Virginity was just one of my secret shames. I’d never been touched in that way by another person. I’d never even been kissed. All around us couples were groping and thrusting in the dim smoky air, awakening a host of unpleasant, uncomfortable feelings in me. I started pulling her back toward the stairs.

“Beck,” I said, feeling the first wave of nausea hit. “I want to go. I have to go.”

But she kept tugging at me, until we were in a room by ourselves. She pushed me against a wall, and a framed picture tumbled from the cheap particleboard dresser beside us. She touched my hair, my face, moved in and sucked lightly on my earlobe. My whole body froze as I started to tremble with desire, terror, and shame.

“It’s okay,” she said. “It’s okay to feel good.”

And she did feel good. Her lips were hot and soft as she pressed her mouth to mine, tasting of whiskey and cigarettes. I stood rigid, unmoving, even as she put her hand inside my shirt. She ran her hand over my belly, and up to my chest. Here, she paused and looked at me, a deep, knowing, penetrating gaze. I almost reached for her, pulled her to me. I wanted to. I wanted her. Bad.

But then I was on my knees puking up more fluid than I knew my body could hold. And it never ended.
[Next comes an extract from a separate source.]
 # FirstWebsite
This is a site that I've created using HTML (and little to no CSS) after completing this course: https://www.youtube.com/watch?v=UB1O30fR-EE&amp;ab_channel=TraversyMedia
We spent the next hour in the bathroom, where I heaved and heaved into the toilet, while she sat beside me, rubbing my back until we both passed out.
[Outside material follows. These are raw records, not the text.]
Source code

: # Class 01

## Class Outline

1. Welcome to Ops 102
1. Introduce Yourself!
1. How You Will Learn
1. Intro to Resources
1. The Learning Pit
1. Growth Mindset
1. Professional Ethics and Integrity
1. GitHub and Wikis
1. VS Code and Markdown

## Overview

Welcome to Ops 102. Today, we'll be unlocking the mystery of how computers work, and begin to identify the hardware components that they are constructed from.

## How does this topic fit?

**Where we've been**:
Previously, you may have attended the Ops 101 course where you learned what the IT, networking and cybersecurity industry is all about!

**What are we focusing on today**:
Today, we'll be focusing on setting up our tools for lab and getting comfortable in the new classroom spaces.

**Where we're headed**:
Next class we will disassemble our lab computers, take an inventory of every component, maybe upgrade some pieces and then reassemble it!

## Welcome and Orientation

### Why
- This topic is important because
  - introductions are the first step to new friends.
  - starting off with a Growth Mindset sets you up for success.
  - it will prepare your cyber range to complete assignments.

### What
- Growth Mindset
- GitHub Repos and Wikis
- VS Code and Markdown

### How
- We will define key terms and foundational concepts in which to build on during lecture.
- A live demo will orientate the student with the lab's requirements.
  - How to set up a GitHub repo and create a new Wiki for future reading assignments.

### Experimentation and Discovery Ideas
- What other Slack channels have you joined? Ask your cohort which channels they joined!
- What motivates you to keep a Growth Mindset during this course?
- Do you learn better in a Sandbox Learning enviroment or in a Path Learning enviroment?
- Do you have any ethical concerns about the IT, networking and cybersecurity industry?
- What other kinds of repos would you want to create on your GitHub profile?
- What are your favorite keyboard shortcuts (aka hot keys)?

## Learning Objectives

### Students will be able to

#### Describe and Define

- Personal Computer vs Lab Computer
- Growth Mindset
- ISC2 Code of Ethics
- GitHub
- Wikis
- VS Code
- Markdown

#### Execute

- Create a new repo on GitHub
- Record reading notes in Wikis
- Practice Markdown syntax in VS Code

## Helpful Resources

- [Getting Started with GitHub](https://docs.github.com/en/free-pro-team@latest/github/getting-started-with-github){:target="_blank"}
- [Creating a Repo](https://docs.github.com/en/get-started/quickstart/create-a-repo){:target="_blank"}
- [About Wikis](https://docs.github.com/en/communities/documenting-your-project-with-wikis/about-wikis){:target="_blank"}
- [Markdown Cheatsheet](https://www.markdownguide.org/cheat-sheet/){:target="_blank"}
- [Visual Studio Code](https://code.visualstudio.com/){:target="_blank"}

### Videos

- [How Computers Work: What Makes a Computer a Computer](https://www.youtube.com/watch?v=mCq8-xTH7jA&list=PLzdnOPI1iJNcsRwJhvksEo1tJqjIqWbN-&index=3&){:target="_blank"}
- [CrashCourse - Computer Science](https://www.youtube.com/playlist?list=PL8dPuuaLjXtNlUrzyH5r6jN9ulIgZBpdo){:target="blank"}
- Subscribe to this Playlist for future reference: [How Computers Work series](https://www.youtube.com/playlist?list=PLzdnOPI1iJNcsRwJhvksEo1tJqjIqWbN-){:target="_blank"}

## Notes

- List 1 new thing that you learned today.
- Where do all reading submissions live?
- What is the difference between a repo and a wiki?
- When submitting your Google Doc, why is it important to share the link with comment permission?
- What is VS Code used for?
We woke up the next morning, her hanging over the rim of the tub, me with my face pressed against the cool tile floor. We opened our eyes at the same moment, and if we hadn’t been so poisoned by alcohol, so sick, so muddled by drink and fatigue and what had passed between us, we might have laughed. We were ridiculous. When I looked in the mirror, the right side of my face held the small, square impressions of the tile floor.

We stumbled home in the cold, milky-gray light of morning and slept for the rest of the day. We never, ever spoke of that night again. She’d gone on to suck and fuck girls and boys all over campus, while I remained as chaste as a nun. But there was an undeniable tension, a wondering, a building resentment. It was a current that had threaded its way through our friendship; it was part of who we were together.
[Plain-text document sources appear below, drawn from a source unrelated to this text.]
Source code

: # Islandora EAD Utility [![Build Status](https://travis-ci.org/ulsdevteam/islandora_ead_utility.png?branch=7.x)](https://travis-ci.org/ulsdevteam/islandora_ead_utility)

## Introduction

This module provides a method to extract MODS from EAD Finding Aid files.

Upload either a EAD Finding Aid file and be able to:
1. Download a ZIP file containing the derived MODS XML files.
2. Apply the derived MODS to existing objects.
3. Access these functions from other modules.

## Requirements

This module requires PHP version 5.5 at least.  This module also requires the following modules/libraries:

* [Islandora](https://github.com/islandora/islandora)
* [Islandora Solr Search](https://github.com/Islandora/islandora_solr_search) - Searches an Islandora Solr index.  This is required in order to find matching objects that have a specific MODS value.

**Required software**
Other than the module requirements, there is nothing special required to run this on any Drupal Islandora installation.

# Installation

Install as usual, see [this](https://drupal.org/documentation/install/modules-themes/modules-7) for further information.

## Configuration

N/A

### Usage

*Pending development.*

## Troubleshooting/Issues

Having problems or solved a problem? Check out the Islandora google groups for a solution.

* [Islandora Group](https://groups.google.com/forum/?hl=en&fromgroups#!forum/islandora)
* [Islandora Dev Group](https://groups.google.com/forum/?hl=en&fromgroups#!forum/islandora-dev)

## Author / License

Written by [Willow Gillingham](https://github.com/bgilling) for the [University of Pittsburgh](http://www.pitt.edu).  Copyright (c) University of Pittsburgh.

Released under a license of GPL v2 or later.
After that night, there was suddenly constant fighting in my relationship with Beck. Spats could spring up over anything-maybe she took one of the million black button-down shirts I had. (That was my uniform-jeans, a button shirt, a pair of chunky shoes, some kind of black coat in winter.) Or she’d steal my class notes and then get mad at me if she didn’t do well on a quiz. She’d say my music was keeping her up. It could be anything that got us going at it. But it wasn’t any of those things.

“Why don’t you two just fuck and get it over with,” our other suite mate, Ainsley, complained the last time we argued over who had done the dishes last.